Were he here today, Knights might well have seen such a choice as a painfully literal take on the marital strife that later pushes the Macbeths’ relationship to breaking point, but the truth is that the spectre of child loss has long haunted interpretations of the play. Lady Macbeth’s fierce avowal in the first act that she has “given suck, and know[s] / How tender ’tis to love the babe that milks” her has repeatedly led readers, directors, actors, and audiences to wonder what has happened to this child – a question made all the more relevant by Macbeth’s anxious lines about dynasty and inheritance in Act 3. He might have seized the throne, but he still holds “a barren sceptre” and wears “a fruitless crown”.

In Shakespeare’s own lifetime, child mortality was harrowingly common. At the worst of times, as many as one in three babies died in early modern England before their first year, and many more fell victim to illness during their childhood years. By the time he wrote Macbeth, Shakespeare himself had felt the terrible grief of child loss; his young son Hamnet had taken ill in 1596 at the age of eleven, and by August of that year he had died.

Shakespeare didn’t leave any writings that reflected directly on the death of his son – in fact, he didn’t leave any writings that reflected directly on any aspects of his life – but he did represent the world-shattering pain of losing a child in his history play, King John, which he wrote that same year.
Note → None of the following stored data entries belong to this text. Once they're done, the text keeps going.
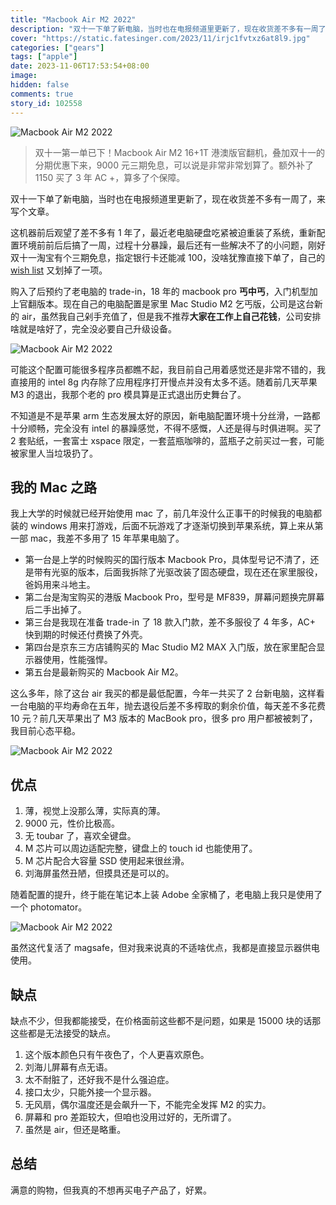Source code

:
```yaml
---
title: "Macbook Air M2 2022"
description: "双十一下单了新电脑，当时也在电报频道里更新了，现在收货差不多有一周了，来写个文章。"
cover: "https://static.fatesinger.com/2023/11/irjc1fvtxz6at8l9.jpg"
categories: ["gears"]
tags: ["apple"]
date: 2023-11-06T17:53:54+08:00
image:
hidden: false
comments: true
story_id: 102558
---
```


![Macbook Air M2 2022](//static.fatesinger.com/2023/11/irjc1fvtxz6at8l9.jpg)

> 双十一第一单已下！Macbook Air M2 16+1T 港澳版官翻机，叠加双十一的分期优惠下来，9000 元三期免息，可以说是非常非常划算了。额外补了 1150 买了 3 年 AC +，算多了个保障。

双十一下单了新电脑，当时也在电报频道里更新了，现在收货差不多有一周了，来写个文章。

这机器前后观望了差不多有 1 年了，最近老电脑硬盘吃紧被迫重装了系统，重新配置环境前前后后搞了一周，过程十分暴躁，最后还有一些解决不了的小问题，刚好双十一淘宝有个三期免息，指定银行卡还能减 100，没啥犹豫直接下单了，自己的 [wish list](/gears) 又划掉了一项。

购入了后预约了老电脑的 trade-in，18 年的 macbook pro **丐中丐**，入门机型加上官翻版本。现在自己的电脑配置是家里 Mac Studio M2 乞丐版，公司是这台新的 air，虽然我自己剁手充值了，但是我不推荐**大家在工作上自己花钱**，公司安排啥就是啥好了，完全没必要自己升级设备。

![Macbook Air M2 2022](//static.fatesinger.com/2023/11/6kpqhx03krwhafqb.jpg)

可能这个配置可能很多程序员都瞧不起，我目前自己用着感觉还是非常不错的，我直接用的 intel 8g 内存除了应用程序打开慢点并没有太多不适。随着前几天苹果 M3 的退出，我那个老的 pro 模具算是正式退出历史舞台了。

不知道是不是苹果 arm 生态发展太好的原因，新电脑配置环境十分丝滑，一路都十分顺畅，完全没有 intel 的暴躁感觉，不得不感慨，人还是得与时俱进啊。买了 2 套贴纸，一套富士 xspace 限定，一套蓝瓶咖啡的，蓝瓶子之前买过一套，可能被家里人当垃圾扔了。

## 我的 Mac 之路

我上大学的时候就已经开始使用 mac 了，前几年没什么正事干的时候我的电脑都装的 windows 用来打游戏，后面不玩游戏了才逐渐切换到苹果系统，算上来从第一部 mac，我差不多用了 15 年苹果电脑了。

-   第一台是上学的时候购买的国行版本 Macbook Pro，具体型号记不清了，还是带有光驱的版本，后面我拆除了光驱改装了固态硬盘，现在还在家里服役，爸妈用来斗地主。
-   第二台是淘宝购买的港版 Macbook Pro，型号是 MF839，屏幕问题换完屏幕后二手出掉了。
-   第三台是我现在准备 trade-in 了 18 款入门款，差不多服役了 4 年多，AC+ 快到期的时候还付费换了外壳。
-   第四台是京东三方店铺购买的 Mac Studio M2 MAX 入门版，放在家里配合显示器使用，性能强悍。
-   第五台是最新购买的 Macbook Air M2。

这么多年，除了这台 air 我买的都是最低配置，今年一共买了 2 台新电脑，这样看一台电脑的平均寿命在五年，抛去退役后差不多榨取的剩余价值，每天差不多花费 10 元？前几天苹果出了 M3 版本的 MacBook pro，很多 pro 用户都被被刺了，我目前心态平稳。

![Macbook Air M2 2022](//static.fatesinger.com/2023/11/eyjm2g78zxrsb2ey.jpg)

## 优点

1. 薄，视觉上没那么薄，实际真的薄。
2. 9000 元，性价比极高。
3. 无 toubar 了，喜欢全键盘。
4. M 芯片可以周边适配完整，键盘上的 touch id 也能使用了。
5. M 芯片配合大容量 SSD 使用起来很丝滑。
6. 刘海屏虽然丑陋，但摸具还是可以的。

随着配置的提升，终于能在笔记本上装 Adobe 全家桶了，老电脑上我只是使用了一个 photomator。

![Macbook Air M2 2022](//static.fatesinger.com/2023/11/mrwa9ptvvhdjc73y.jpg)

虽然这代复活了 magsafe，但对我来说真的不适啥优点，我都是直接显示器供电使用。

## 缺点

缺点不少，但我都能接受，在价格面前这些都不是问题，如果是 15000 块的话那这些都是无法接受的缺点。

1. 这个版本颜色只有午夜色了，个人更喜欢原色。
2. 刘海儿屏幕有点无语。
3. 太不耐脏了，还好我不是什么强迫症。
4. 接口太少，只能外接一个显示器。
5. 无风扇，偶尔温度还是会飙升一下，不能完全发挥 M2 的实力。
6. 屏幕和 pro 差距较大，但咱也没用过好的，无所谓了。
7. 虽然是 air，但还是略重。

## 总结

满意的购物，但我真的不想再买电子产品了，好累。
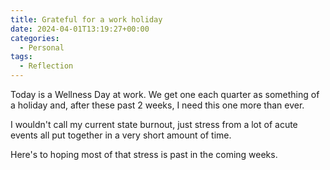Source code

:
 ```yaml
---
title: Grateful for a work holiday
date: 2024-04-01T13:19:27+00:00
categories:
  - Personal
tags:
  - Reflection
---
```


Today is a Wellness Day at work. We get one each quarter as something of a holiday and, after these past 2 weeks, I need this one more than ever.

I wouldn't call my current state burnout, just stress from a lot of acute events all put together in a very short amount of time.

Here's to hoping most of that stress is past in the coming weeks.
Here, the bereft Constance refuses to stifle her sorrow for her son Arthur, who has been taken from her and will eventually be killed. Her furious grief becomes the one comfort and companion she can count on in her life: it “fills the room up of [her] absent child,” “puts on his pretty looks,” and “stuffs out his vacant garments with his form.” Even when he is gone, it keeps his memory alive.

In Kurzel’s film, grief likewise proves a potent, world-altering force, conjuring visions in its protagonists’ minds and cloaking the bleak, moody landscape with a heavy loneliness. This landscape itself becomes a powerful character in Kurzel’s reading of Shakespeare’s play, and the winds and fogs circling around it literally atmospheric. Like the great auteur Akira Kurosawa, who carefully selected the “fog-bound,” “stunted” slopes of Mount Fuji as the filming location for Throne of Blood, his Japanese-language adaptation of Macbeth, Kurzel turns the physical world – in this case, the steely Scottish Hebrides – into a central piece of his storytelling.

Aided by cinematographer Adam Arkapaw, best known for his work on True Detective and its malevolent, Louisiana skies, the “blasted heath” of this Macbeth is something brutal and beautiful, awful and awesome. Though the film is set in a feudal, medieval Scotland, visually and emotionally it owes most to the Western. Loss, pain, and emptiness are its hallmarks, death its constant refrain. We know at the start that it presents us with a world hostile to young life, and by the end we witness how it eradicates older generations too.